Bring Your Education to Work. Leave Your Baggage at Home.

Bring Your Education to Work. Leave Your Baggage at Home CHAT

One line from HBO’s The Pitt hit me like a punch in the gut: “We bring our education to the job, not our baggage.”

Think about that. How many people walk into your shop every morning carrying baggage instead of bringing value?

The baggage might be an ego that refuses to learn. A bad attitude. Resistance to change. Poor communication. Excuses. “I’ve always done it this way.” A lack of accountability.

Every piece of baggage costs your business money. It shows up as misdiagnoses. Comebacks. Poor productivity. Frustrated teammates. Lost customers. Shrinking profits. Then we wonder why we’re struggling.

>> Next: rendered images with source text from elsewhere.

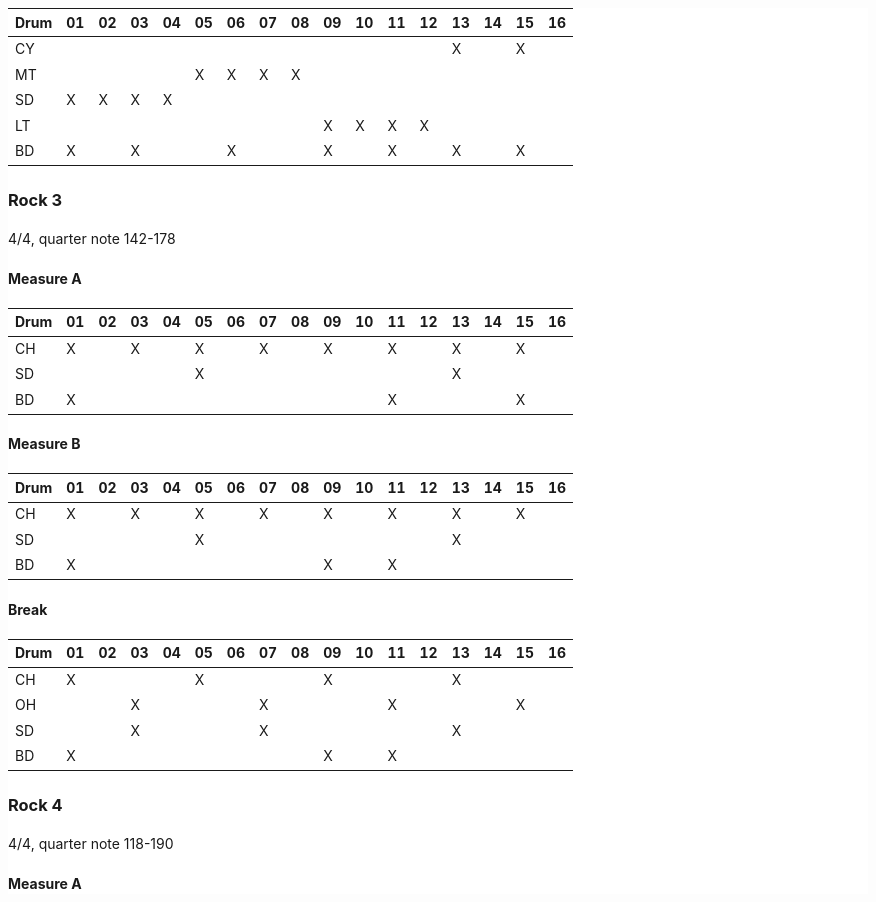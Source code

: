 |Drum|01|02|03|04|05|06|07|08|09|10|11|12|13|14|15|16|
|----|--|--|--|--|--|--|--|--|--|--|--|--|--|--|--|--|
|CY  |  |  |  |  |  |  |  |  |  |  |  |  | X|  | X|  |
|MT  |  |  |  |  | X| X| X| X|  |  |  |  |  |  |  |  |
|SD  | X| X| X| X|  |  |  |  |  |  |  |  |  |  |  |  |
|LT  |  |  |  |  |  |  |  |  | X| X| X| X|  |  |  |  |
|BD  | X|  | X|  |  | X|  |  | X|  | X|  | X|  | X|  |

### Rock 3

4/4, quarter note 142-178

#### Measure A

|Drum|01|02|03|04|05|06|07|08|09|10|11|12|13|14|15|16|
|----|--|--|--|--|--|--|--|--|--|--|--|--|--|--|--|--|
|CH  | X|  | X|  | X|  | X|  | X|  | X|  | X|  | X|  |
|SD  |  |  |  |  | X|  |  |  |  |  |  |  | X|  |  |  |
|BD  | X|  |  |  |  |  |  |  |  |  | X|  |  |  | X|  |

#### Measure B

|Drum|01|02|03|04|05|06|07|08|09|10|11|12|13|14|15|16|
|----|--|--|--|--|--|--|--|--|--|--|--|--|--|--|--|--|
|CH  | X|  | X|  | X|  | X|  | X|  | X|  | X|  | X|  |
|SD  |  |  |  |  | X|  |  |  |  |  |  |  | X|  |  |  |
|BD  | X|  |  |  |  |  |  |  | X|  | X|  |  |  |  |  |

#### Break

|Drum|01|02|03|04|05|06|07|08|09|10|11|12|13|14|15|16|
|----|--|--|--|--|--|--|--|--|--|--|--|--|--|--|--|--|
|CH  | X|  |  |  | X|  |  |  | X|  |  |  | X|  |  |  |
|OH  |  |  | X|  |  |  | X|  |  |  | X|  |  |  | X|  |
|SD  |  |  | X|  |  |  | X|  |  |  |  |  | X|  |  |  |
|BD  | X|  |  |  |  |  |  |  | X|  | X|  |  |  |  |  |

### Rock 4

4/4, quarter note 118-190

#### Measure A
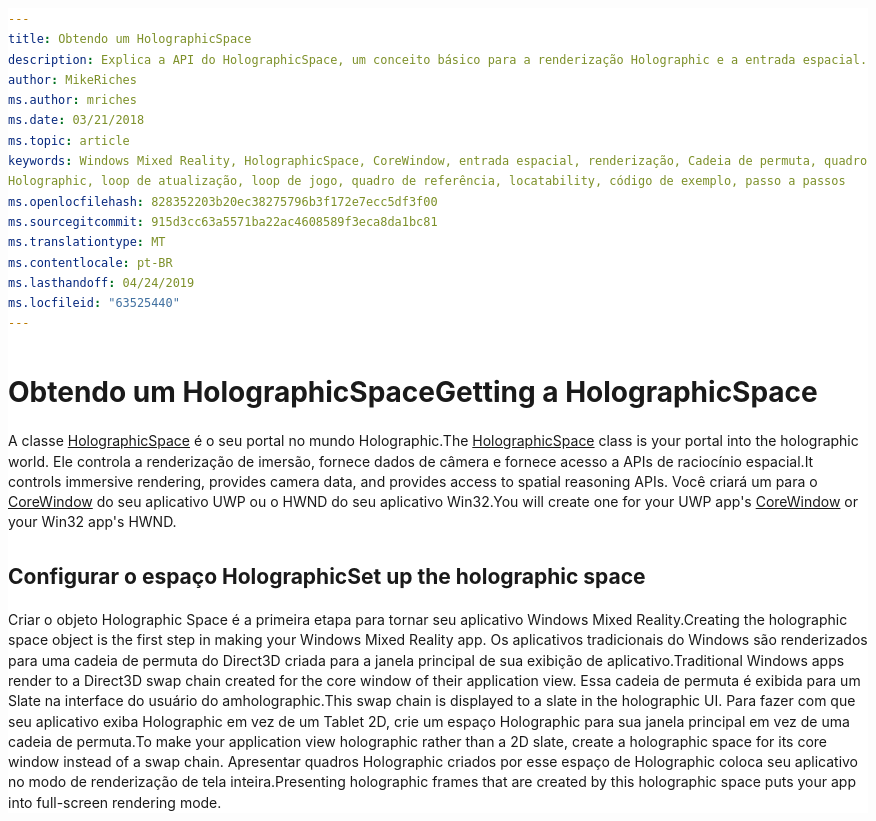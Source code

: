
 ```yaml
---
title: Obtendo um HolographicSpace
description: Explica a API do HolographicSpace, um conceito básico para a renderização Holographic e a entrada espacial.
author: MikeRiches
ms.author: mriches
ms.date: 03/21/2018
ms.topic: article
keywords: Windows Mixed Reality, HolographicSpace, CoreWindow, entrada espacial, renderização, Cadeia de permuta, quadro Holographic, loop de atualização, loop de jogo, quadro de referência, locatability, código de exemplo, passo a passos
ms.openlocfilehash: 828352203b20ec38275796b3f172e7ecc5df3f00
ms.sourcegitcommit: 915d3cc63a5571ba22ac4608589f3eca8da1bc81
ms.translationtype: MT
ms.contentlocale: pt-BR
ms.lasthandoff: 04/24/2019
ms.locfileid: "63525440"
---
```

# <a name="getting-a-holographicspace"></a><span data-ttu-id="b5bc0-104">Obtendo um HolographicSpace</span><span class="sxs-lookup"><span data-stu-id="b5bc0-104">Getting a HolographicSpace</span></span>

<span data-ttu-id="b5bc0-105">A classe <a href="https://docs.microsoft.com/uwp/api/windows.graphics.holographic.holographicspace" target="_blank">HolographicSpace</a> é o seu portal no mundo Holographic.</span><span class="sxs-lookup"><span data-stu-id="b5bc0-105">The <a href="https://docs.microsoft.com/uwp/api/windows.graphics.holographic.holographicspace" target="_blank">HolographicSpace</a> class is your portal into the holographic world.</span></span> <span data-ttu-id="b5bc0-106">Ele controla a renderização de imersão, fornece dados de câmera e fornece acesso a APIs de raciocínio espacial.</span><span class="sxs-lookup"><span data-stu-id="b5bc0-106">It controls immersive rendering, provides camera data, and provides access to spatial reasoning APIs.</span></span> <span data-ttu-id="b5bc0-107">Você criará um para o <a href="https://docs.microsoft.com/api/windows.ui.core.corewindow" target="_blank">CoreWindow</a> do seu aplicativo UWP ou o HWND do seu aplicativo Win32.</span><span class="sxs-lookup"><span data-stu-id="b5bc0-107">You will create one for your UWP app's <a href="https://docs.microsoft.com/api/windows.ui.core.corewindow" target="_blank">CoreWindow</a> or your Win32 app's HWND.</span></span>

## <a name="set-up-the-holographic-space"></a><span data-ttu-id="b5bc0-108">Configurar o espaço Holographic</span><span class="sxs-lookup"><span data-stu-id="b5bc0-108">Set up the holographic space</span></span>

<span data-ttu-id="b5bc0-109">Criar o objeto Holographic Space é a primeira etapa para tornar seu aplicativo Windows Mixed Reality.</span><span class="sxs-lookup"><span data-stu-id="b5bc0-109">Creating the holographic space object is the first step in making your Windows Mixed Reality app.</span></span> <span data-ttu-id="b5bc0-110">Os aplicativos tradicionais do Windows são renderizados para uma cadeia de permuta do Direct3D criada para a janela principal de sua exibição de aplicativo.</span><span class="sxs-lookup"><span data-stu-id="b5bc0-110">Traditional Windows apps render to a Direct3D swap chain created for the core window of their application view.</span></span> <span data-ttu-id="b5bc0-111">Essa cadeia de permuta é exibida para um Slate na interface do usuário do amholographic.</span><span class="sxs-lookup"><span data-stu-id="b5bc0-111">This swap chain is displayed to a slate in the holographic UI.</span></span> <span data-ttu-id="b5bc0-112">Para fazer com que seu aplicativo exiba Holographic em vez de um Tablet 2D, crie um espaço Holographic para sua janela principal em vez de uma cadeia de permuta.</span><span class="sxs-lookup"><span data-stu-id="b5bc0-112">To make your application view holographic rather than a 2D slate, create a holographic space for its core window instead of a swap chain.</span></span> <span data-ttu-id="b5bc0-113">Apresentar quadros Holographic criados por esse espaço de Holographic coloca seu aplicativo no modo de renderização de tela inteira.</span><span class="sxs-lookup"><span data-stu-id="b5bc0-113">Presenting holographic frames that are created by this holographic space puts your app into full-screen rendering mode.</span></span>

Here’s a harder question: What are you doing about it?

If you’re not making continuing education a non-negotiable part of your culture, you’re choosing to accept mediocrity. You’ve heard me say it before: stop calling it training. Call it education.

Training teaches someone to complete a task. Education develops professionals who can think, adapt, solve problems, and lead. There is a difference.

Our industry changes every single day. Vehicles become more complex. Technology advances. Repair procedures evolve. If your knowledge isn’t growing, you’re falling behind.

Would you trust a doctor who stopped learning ten years ago? Then why should your customers trust an automotive repair professional who thinks they already know enough?

The excuses have run out. Our industry has never made education more accessible. National conferences. Regional events. Manufacturer classes. Weekly webinars. Lunch-and-learns. Daily learning platforms like Today’s Class.

The opportunities are everywhere. The only question is whether you’re committed enough to take advantage of them.

Look at your budget. Is education one of your largest investments, or one of the first things you cut?

Look at your team. Can you tell me how many hours of education each specialist completed this year? If not, don’t tell me education is important.

Show me. Track it. Budget for it. Expect it. Celebrate it. 

Because hope isn’t a business strategy. Wishing your team gets better isn’t leadership. Investing in their education is. The best shops don’t accidentally become great. They build a culture where learning never stops, excuses never win, and every person walks through the door carrying more knowledge than baggage.

Which kind of shop are you building?